1.1 Setting up run environment

For this project, I have used poetry for dependency management. Dependencies are maintained in a poetry file pyproject.toml. To run the code in your workspace, follow these instructions:

Prequisites dependencies: pip, pgadmin

  1. Install poetry via pip install poetry on the command line.

  2. Clone github repo to your workspace.

  3. Type cd online_taxi_service_ETL_Project in command line from directory where you cloned the repo.

  4. Next, Type poetry install in command line. This will install all the dependencies required to run the code and create virtual environment to let us run with those dependencies.

  5. To check if environment is created and activated, type poetry env list

  6. Now, you need to setup postgres database credentials using .env file. You can edit below template for DB_PASS (postgres database password), DB_HOST, DB_USER, DB_NAME and DB_PORT.

    DB_USER=
    DB_PASS=
    DB_HOST=
    DB_PORT=
    DB_NAME=
    
  7. To track the ETL process metadata, I have created logging which requires the below script to run.

    Run poetry run python etl_logging.py in cmd

  8. To start the ETL process i.e. extract data from taxiservice database, weblogs, transform them and load into target.

    Run poetry run python etl_job_run.py in cmd

    • Any job failures will be recorded in dbo.etl_jobs_execution_logging in target datawarehouse and restart option will let jobs restart from the last failed job.

    • To restart the jobs, Run poetry run python etl_job_run.py --run_type='restart' in cmd

ETL Process

  • Online taxi service database

    • Online taxi service database consists of driver, car_model, cab, cab_ride, cab_ride_status, payment tables. These tables are created and populated with generated data by script create_online_taxi_service_database.py. In script, database connection is established using pyschopg and sqlalchemy and data is pushed to these tables.
  • Weblogs

    • To generate weblogs in combined log format, I have used python script create_weblogs.py which saves logs in weblogs.log file.
  • Transform and load weblog

    • The transformation on weblog requires to have country name and driver device name for each driver login.
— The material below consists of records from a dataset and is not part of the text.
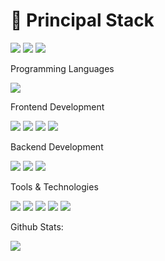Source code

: # 🚀 Principal Stack 
![](https://img.shields.io/badge/React-20232A?style=for-the-badge&logo=react&logoColor=61DAFB) ![](https://img.shields.io/badge/Node.js-43853D?style=for-the-badge&logo=node.js&logoColor=white) ![](https://camo.githubusercontent.com/ffd9498592a5e4f03800cf4b5dc972ff58da69af9c74462bc2d1edc17edacfa4/68747470733a2f2f696d672e736869656c64732e696f2f62616467652f4d6f6e676f44422d77686974653f7374796c653d666f722d7468652d6261646765266c6f676f3d6d6f6e676f6462266c6f676f436f6c6f723d344541393442)

Programming Languages

![](https://img.shields.io/badge/JavaScript-F7DF1E?style=for-the-badge&logo=javascript&logoColor=black)

Frontend Development

![](https://img.shields.io/badge/React-20232A?style=for-the-badge&logo=react&logoColor=61DAFB) ![](https://img.shields.io/badge/Redux-593D88?style=for-the-badge&logo=redux&logoColor=white) ![](https://img.shields.io/badge/HTML5-E34F26?style=for-the-badge&logo=html5&logoColor=white) ![](https://img.shields.io/badge/CSS3-1572B6?style=for-the-badge&logo=css3&logoColor=white)

Backend Development

![](https://img.shields.io/badge/Node.js-43853D?style=for-the-badge&logo=node.js&logoColor=white) ![](https://camo.githubusercontent.com/ffd9498592a5e4f03800cf4b5dc972ff58da69af9c74462bc2d1edc17edacfa4/68747470733a2f2f696d672e736869656c64732e696f2f62616467652f4d6f6e676f44422d77686974653f7374796c653d666f722d7468652d6261646765266c6f676f3d6d6f6e676f6462266c6f676f436f6c6f723d344541393442) [](https://camo.githubusercontent.com/2f99a07b1f7a64bcaba001781eb6e59e44d6ca9818e040b958cdbe9b349d61f3/68747470733a2f2f696d672e736869656c64732e696f2f62616467652f4d6f6e676f6f73652d3030433538453f7374796c653d666f722d7468652d6261646765) ![](https://camo.githubusercontent.com/7f73136d92799b19be179d1ed87b461120c35ed917c7d5ab59a7606209da7bd3/68747470733a2f2f696d672e736869656c64732e696f2f62616467652f457870726573732e6a732d3030303030303f7374796c653d666f722d7468652d6261646765266c6f676f3d65787072657373266c6f676f436f6c6f723d7768697465)

Tools & Technologies

![](https://img.shields.io/badge/GitHub-100000?style=for-the-badge&logo=github&logoColor=white) ![](https://img.shields.io/badge/Vercel-000000?style=for-the-badge&logo=vercel&logoColor=white) ![](https://camo.githubusercontent.com/879423585ed087f3c973857c43ba7e7d84f52c993d2c937055726339fbf921d9/68747470733a2f2f696d672e736869656c64732e696f2f62616467652f506f73746d616e2d4646364333373f7374796c653d666f722d7468652d6261646765266c6f676f3d506f73746d616e266c6f676f436f6c6f723d7768697465) ![](https://img.shields.io/badge/Heroku-430098?style=for-the-badge&logo=heroku&logoColor=white) ![](https://img.shields.io/badge/Material--UI-0081CB?style=for-the-badge&logo=material-ui&logoColor=white) 


Github Stats:

![](https://github-readme-stats.vercel.app/api/top-langs/?username=Jancot1&theme=blue-green)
    • To get country name, I planned to use IP address first but then I could find API's who does with only few limited free requests. Hence, I have used country to timezone mapping and I'm using timezone to extract country name for that user login.

    • To extract device name, I have used string extraction methods

    • The script for the process is transform_logs_load.py. The script do above transformations and push data in tables to target datawarehouse.
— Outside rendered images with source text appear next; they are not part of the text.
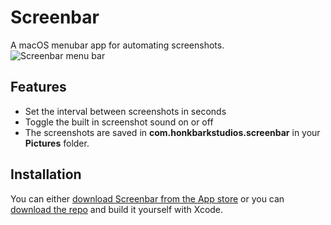 # Screenbar
A macOS menubar app for automating screenshots.    
![Screenbar menu bar](https://www.screenbar.net/assets/images/screenbar-window.png "Screenbar main")    

## Features
- Set the interval between screenshots in seconds
- Toggle the built in screenshot sound on or off
- The screenshots are saved in __com.honkbarkstudios.screenbar__ in your __Pictures__ folder.  


## Installation
You can either [download Screenbar from the App store](https://itunes.apple.com/us/app/screenbar/id1329392611?ls=1&mt=8 "download the executable")
 or you can
 [download the repo](https://github.com/crilleengvall/Screenbar/archive/master.zip "download the repo") and build it yourself with Xcode.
    • dbo.vw_top5_driver_login_device: Displays most popular used devices for driver clients (top 5)

  • Transform and load taxi service data

    • For reporting purposes, we can use driver and cab rides to data to prepare sample reports using transform_taxiservice_load.pysuch as:

    • dbo.vw_working_driver_expirylicense: Displays all active/working driver information whose driving license is expiring in next 1 year.

    • dbo.vw_percentage_canceled_rides: Displays percentage of cancelled rides by total rides.